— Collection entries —
-=-=-

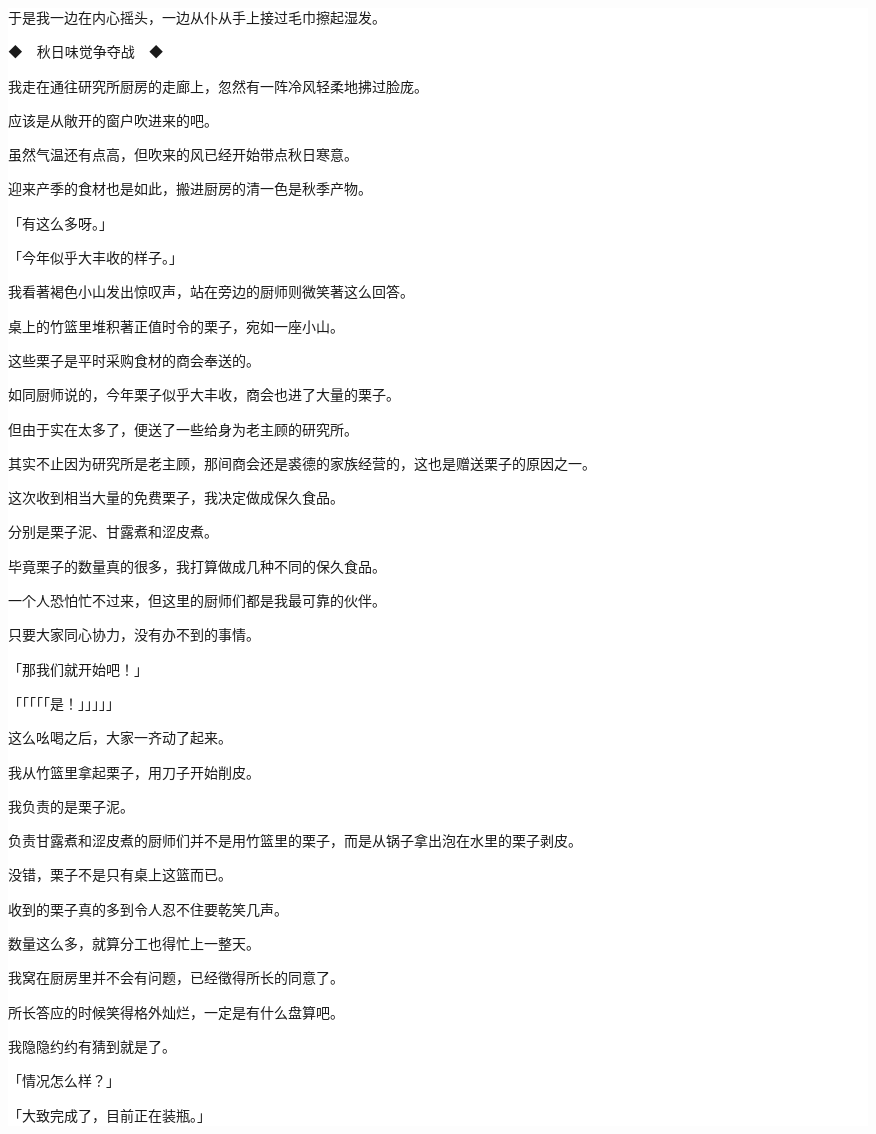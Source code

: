于是我一边在内心摇头，一边从仆从手上接过毛巾擦起湿发。

◆　秋日味觉争夺战　◆

我走在通往研究所厨房的走廊上，忽然有一阵冷风轻柔地拂过脸庞。

应该是从敞开的窗户吹进来的吧。

虽然气温还有点高，但吹来的风已经开始带点秋日寒意。

迎来产季的食材也是如此，搬进厨房的清一色是秋季产物。

「有这么多呀。」

「今年似乎大丰收的样子。」

我看著褐色小山发出惊叹声，站在旁边的厨师则微笑著这么回答。

桌上的竹篮里堆积著正值时令的栗子，宛如一座小山。

这些栗子是平时采购食材的商会奉送的。

如同厨师说的，今年栗子似乎大丰收，商会也进了大量的栗子。

但由于实在太多了，便送了一些给身为老主顾的研究所。

其实不止因为研究所是老主顾，那间商会还是裘德的家族经营的，这也是赠送栗子的原因之一。

这次收到相当大量的免费栗子，我决定做成保久食品。

分别是栗子泥、甘露煮和涩皮煮。

毕竟栗子的数量真的很多，我打算做成几种不同的保久食品。

一个人恐怕忙不过来，但这里的厨师们都是我最可靠的伙伴。

只要大家同心协力，没有办不到的事情。

「那我们就开始吧！」

「「「「「是！」」」」」

这么吆喝之后，大家一齐动了起来。

我从竹篮里拿起栗子，用刀子开始削皮。

我负责的是栗子泥。

负责甘露煮和涩皮煮的厨师们并不是用竹篮里的栗子，而是从锅子拿出泡在水里的栗子剥皮。

没错，栗子不是只有桌上这篮而已。

收到的栗子真的多到令人忍不住要乾笑几声。

数量这么多，就算分工也得忙上一整天。

我窝在厨房里并不会有问题，已经徵得所长的同意了。

所长答应的时候笑得格外灿烂，一定是有什么盘算吧。

我隐隐约约有猜到就是了。

「情况怎么样？」

「大致完成了，目前正在装瓶。」
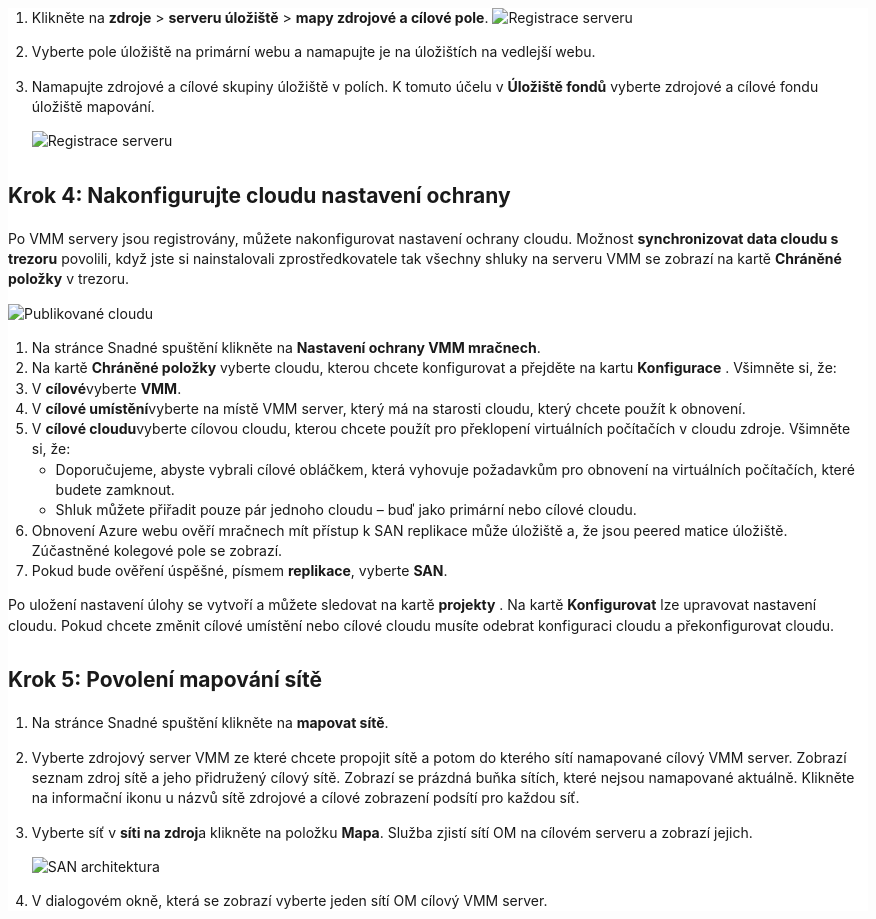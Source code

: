 1. Klikněte na **zdroje** > **serveru úložiště** > **mapy zdrojové a cílové pole**.
    ![Registrace serveru](./media/site-recovery-vmm-san/storage-map.png)
2. Vyberte pole úložiště na primární webu a namapujte je na úložištích na vedlejší webu.
3.  Namapujte zdrojové a cílové skupiny úložiště v polích. K tomuto účelu v **Úložiště fondů** vyberte zdrojové a cílové fondu úložiště mapování.

    ![Registrace serveru](./media/site-recovery-vmm-san/storage-map-pool.png)

## <a name="step-4-configure-cloud-protection-settings"></a>Krok 4: Nakonfigurujte cloudu nastavení ochrany

Po VMM servery jsou registrovány, můžete nakonfigurovat nastavení ochrany cloudu. Možnost **synchronizovat data cloudu s trezoru** povolili, když jste si nainstalovali zprostředkovatele tak všechny shluky na serveru VMM se zobrazí na kartě <b>Chráněné položky</b> v trezoru.

![Publikované cloudu](./media/site-recovery-vmm-san/clouds-list.png)

1. Na stránce Snadné spuštění klikněte na **Nastavení ochrany VMM mračnech**.
2. Na kartě **Chráněné položky** vyberte cloudu, kterou chcete konfigurovat a přejděte na kartu **Konfigurace** . Všimněte si, že:
3. V **cílové**vyberte **VMM**.
4. V **cílové umístění**vyberte na místě VMM server, který má na starosti cloudu, který chcete použít k obnovení.
5. V **cílové cloudu**vyberte cílovou cloudu, kterou chcete použít pro překlopení virtuálních počítačích v cloudu zdroje. Všimněte si, že:
    - Doporučujeme, abyste vybrali cílové obláčkem, která vyhovuje požadavkům pro obnovení na virtuálních počítačích, které budete zamknout.
    - Shluk můžete přiřadit pouze pár jednoho cloudu – buď jako primární nebo cílové cloudu.
6. Obnovení Azure webu ověří mračnech mít přístup k SAN replikace může úložiště a, že jsou peered matice úložiště. Zúčastněné kolegové pole se zobrazí.
7. Pokud bude ověření úspěšné, písmem **replikace**, vyberte **SAN**.

Po uložení nastavení úlohy se vytvoří a můžete sledovat na kartě **projekty** . Na kartě **Konfigurovat** lze upravovat nastavení cloudu. Pokud chcete změnit cílové umístění nebo cílové cloudu musíte odebrat konfiguraci cloudu a překonfigurovat cloudu.

## <a name="step-5-enable-network-mapping"></a>Krok 5: Povolení mapování sítě

1. Na stránce Snadné spuštění klikněte na **mapovat sítě**.
2. Vyberte zdrojový server VMM ze které chcete propojit sítě a potom do kterého sítí namapované cílový VMM server. Zobrazí seznam zdroj sítě a jeho přidružený cílový sítě. Zobrazí se prázdná buňka sítích, které nejsou namapované aktuálně. Klikněte na informační ikonu u názvů sítě zdrojové a cílové zobrazení podsítí pro každou síť.
3. Vyberte síť v **síti na zdroj**a klikněte na položku **Mapa**. Služba zjistí sítí OM na cílovém serveru a zobrazí jejich.

    ![SAN architektura](./media/site-recovery-vmm-san/network-map1.png)

4. V dialogovém okně, která se zobrazí vyberte jeden sítí OM cílový VMM server.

-=-=-

— ASSIGNMENT —
Lines from the one above containing "我看著褐色小山发出惊叹声，站在旁边的厨师则微笑著这么回答。" down to the one containing "fondu úložiště mapování." should be transcribed exactly, with both ends kept and no pictures.

— TASK RESULT —
我看著褐色小山发出惊叹声，站在旁边的厨师则微笑著这么回答。

桌上的竹篮里堆积著正值时令的栗子，宛如一座小山。

这些栗子是平时采购食材的商会奉送的。

如同厨师说的，今年栗子似乎大丰收，商会也进了大量的栗子。

但由于实在太多了，便送了一些给身为老主顾的研究所。

其实不止因为研究所是老主顾，那间商会还是裘德的家族经营的，这也是赠送栗子的原因之一。

这次收到相当大量的免费栗子，我决定做成保久食品。

分别是栗子泥、甘露煮和涩皮煮。

毕竟栗子的数量真的很多，我打算做成几种不同的保久食品。

一个人恐怕忙不过来，但这里的厨师们都是我最可靠的伙伴。

只要大家同心协力，没有办不到的事情。

「那我们就开始吧！」

「「「「「是！」」」」」

这么吆喝之后，大家一齐动了起来。

我从竹篮里拿起栗子，用刀子开始削皮。

我负责的是栗子泥。

负责甘露煮和涩皮煮的厨师们并不是用竹篮里的栗子，而是从锅子拿出泡在水里的栗子剥皮。

没错，栗子不是只有桌上这篮而已。

收到的栗子真的多到令人忍不住要乾笑几声。

数量这么多，就算分工也得忙上一整天。

我窝在厨房里并不会有问题，已经徵得所长的同意了。

所长答应的时候笑得格外灿烂，一定是有什么盘算吧。

我隐隐约约有猜到就是了。

「情况怎么样？」

「大致完成了，目前正在装瓶。」
Source code

: 1. Klikněte na **zdroje** > **serveru úložiště** > **mapy zdrojové a cílové pole**.
    ![Registrace serveru](./media/site-recovery-vmm-san/storage-map.png)
2. Vyberte pole úložiště na primární webu a namapujte je na úložištích na vedlejší webu.
3.  Namapujte zdrojové a cílové skupiny úložiště v polích. K tomuto účelu v **Úložiště fondů** vyberte zdrojové a cílové fondu úložiště mapování.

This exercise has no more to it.